It’s right to be angry that there is no call for a ceasefire (Picture: Guy Smallman)

The International Court of Justice (ICJ) has told Israel to stop killing Palestinians. It ruled on Friday that Israel must “take all measures within its power” to prevent acts of genocide.

It said Israel should also take steps to “prevent and punish” incitement to genocide, as well as to ensure basic services and humanitarian aid to Palestinians in Gaza.

The judges did not grant South Africa’s request that Israel should be ordered to “immediately suspend” its military operations. But it declined to throw the case out, as the Zionist state had demanded.

Even the limited finding, which admitted there is a plausible case that genocide is going on, is a political defeat for Israel.

And it also says they will later have to answer the accusations of committing barbaric acts. Friday’s decision relates only to the South African government’s request for emergency measures to be applied while the case is heard.

A final ruling on the overwhelming evidence that Israel is committing genocide will probably take years.

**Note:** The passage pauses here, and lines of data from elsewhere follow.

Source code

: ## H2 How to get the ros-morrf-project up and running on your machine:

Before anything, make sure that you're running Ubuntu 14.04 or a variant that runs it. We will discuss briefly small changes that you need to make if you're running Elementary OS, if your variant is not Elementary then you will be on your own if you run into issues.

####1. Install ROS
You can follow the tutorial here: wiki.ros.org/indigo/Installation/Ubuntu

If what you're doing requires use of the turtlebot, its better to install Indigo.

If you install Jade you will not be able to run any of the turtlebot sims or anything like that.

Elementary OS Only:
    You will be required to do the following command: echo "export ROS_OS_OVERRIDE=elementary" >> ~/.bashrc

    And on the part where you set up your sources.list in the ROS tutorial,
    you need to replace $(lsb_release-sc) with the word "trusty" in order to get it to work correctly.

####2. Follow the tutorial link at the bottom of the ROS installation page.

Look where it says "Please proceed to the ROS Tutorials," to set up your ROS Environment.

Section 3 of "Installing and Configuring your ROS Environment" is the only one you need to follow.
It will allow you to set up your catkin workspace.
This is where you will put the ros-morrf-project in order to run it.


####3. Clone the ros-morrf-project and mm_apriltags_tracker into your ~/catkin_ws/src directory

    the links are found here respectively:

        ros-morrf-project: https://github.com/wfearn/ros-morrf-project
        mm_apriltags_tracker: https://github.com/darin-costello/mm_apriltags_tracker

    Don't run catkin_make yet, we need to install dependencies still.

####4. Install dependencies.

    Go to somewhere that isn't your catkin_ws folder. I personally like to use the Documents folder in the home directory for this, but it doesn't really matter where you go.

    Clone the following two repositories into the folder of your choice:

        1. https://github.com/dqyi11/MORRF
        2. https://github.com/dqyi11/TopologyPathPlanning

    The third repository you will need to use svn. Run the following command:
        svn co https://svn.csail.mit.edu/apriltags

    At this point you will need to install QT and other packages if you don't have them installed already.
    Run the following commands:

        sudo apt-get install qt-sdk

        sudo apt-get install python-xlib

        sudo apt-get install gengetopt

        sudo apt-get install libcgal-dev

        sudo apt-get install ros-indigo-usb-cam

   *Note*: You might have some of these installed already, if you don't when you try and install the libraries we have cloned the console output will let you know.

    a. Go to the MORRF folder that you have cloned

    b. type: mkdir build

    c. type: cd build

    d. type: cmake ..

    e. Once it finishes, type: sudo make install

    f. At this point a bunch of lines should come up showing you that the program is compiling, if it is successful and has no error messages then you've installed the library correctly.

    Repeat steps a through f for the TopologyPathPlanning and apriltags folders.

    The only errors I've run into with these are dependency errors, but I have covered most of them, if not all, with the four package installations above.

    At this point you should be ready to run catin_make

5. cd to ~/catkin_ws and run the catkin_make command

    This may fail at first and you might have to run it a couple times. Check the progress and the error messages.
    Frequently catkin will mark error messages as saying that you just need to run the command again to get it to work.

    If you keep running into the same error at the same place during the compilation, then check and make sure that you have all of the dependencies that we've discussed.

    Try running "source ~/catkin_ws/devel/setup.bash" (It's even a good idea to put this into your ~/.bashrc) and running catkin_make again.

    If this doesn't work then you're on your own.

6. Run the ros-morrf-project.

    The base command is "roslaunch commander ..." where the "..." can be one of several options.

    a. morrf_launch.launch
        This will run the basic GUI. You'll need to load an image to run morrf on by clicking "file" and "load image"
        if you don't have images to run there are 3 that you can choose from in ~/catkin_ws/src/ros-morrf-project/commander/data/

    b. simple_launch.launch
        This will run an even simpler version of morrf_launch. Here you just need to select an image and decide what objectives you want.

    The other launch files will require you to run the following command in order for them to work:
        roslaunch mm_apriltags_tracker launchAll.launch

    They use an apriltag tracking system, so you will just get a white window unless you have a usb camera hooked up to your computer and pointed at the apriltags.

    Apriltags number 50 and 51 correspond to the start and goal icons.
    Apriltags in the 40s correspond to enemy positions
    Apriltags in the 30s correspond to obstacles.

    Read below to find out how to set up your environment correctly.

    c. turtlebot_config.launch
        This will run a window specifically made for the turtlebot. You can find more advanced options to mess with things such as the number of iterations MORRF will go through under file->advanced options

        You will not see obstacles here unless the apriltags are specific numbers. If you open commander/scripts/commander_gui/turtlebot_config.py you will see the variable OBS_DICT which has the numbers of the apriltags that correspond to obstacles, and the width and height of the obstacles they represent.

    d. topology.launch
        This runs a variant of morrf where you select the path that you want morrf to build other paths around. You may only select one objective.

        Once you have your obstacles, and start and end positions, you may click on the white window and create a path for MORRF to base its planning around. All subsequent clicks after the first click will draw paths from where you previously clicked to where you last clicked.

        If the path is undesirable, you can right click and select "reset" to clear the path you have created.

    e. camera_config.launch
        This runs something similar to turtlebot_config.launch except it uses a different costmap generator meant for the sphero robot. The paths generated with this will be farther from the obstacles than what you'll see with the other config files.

A central reason the court did not call for a ceasefire is that it would then have gone to the UN security council for implementation. There the US and perhaps Britain would again have had to oppose and veto an end to Israel’s assault.

The stain of genocide would have spread from Israel’s government to its Western backers. This was too much for the judges.

But this week’s verdict will enrage and humiliate Israel and its backers. It tells the millions of pro-Palestine protesters across the world that they are right. But it leaves Israel free to continue with its massacres.

Israeli leader Binyamin Netanyahu said Israel is fighting a “just war like no other” and will “continue to defend itself”—by which he means redoubling the slaughter and ethnic cleansing.

Hani Mahmoud, reporting from Rafah in southern Gaza for Al Jazeera news said, “There is a great deal of frustration and resentment. The one element that every single Palestinian across the Gaza Strip, including children, were waiting for is an end to this horror.

“They were waiting for that one statement that could have relieved an entire population largely displaced and, more profoundly, traumatised as the bombing continues across the Gaza Strip.

“People just want this to end because they are tired, exhausted and want to go back to their homes and remaining family members. They want to go back to a normal life. But the statement did not give them that.”

Lubna Farhat, member of Ramallah city council, said, “We are very grateful to South Africa for filing this case, but what Palestinians aspired for was an immediate ceasefire.”

She said the ruling would only “escalate” settler attacks in the occupied West Bank and increase the attackers’ sense of impunity.

In its application to the court, South Africa had requested nine emergency measures. The court applied six, including instructions for Israel to preserve evidence relating to the case and submit a report to the tribunal on the measures it is taking to comply within one month.

The court’s decisions on emergency measures are supposed to be legally binding, but it cannot enforce them itself.

The key struggle will be to raise the level of support for Palestine on the streets and in the workplaces.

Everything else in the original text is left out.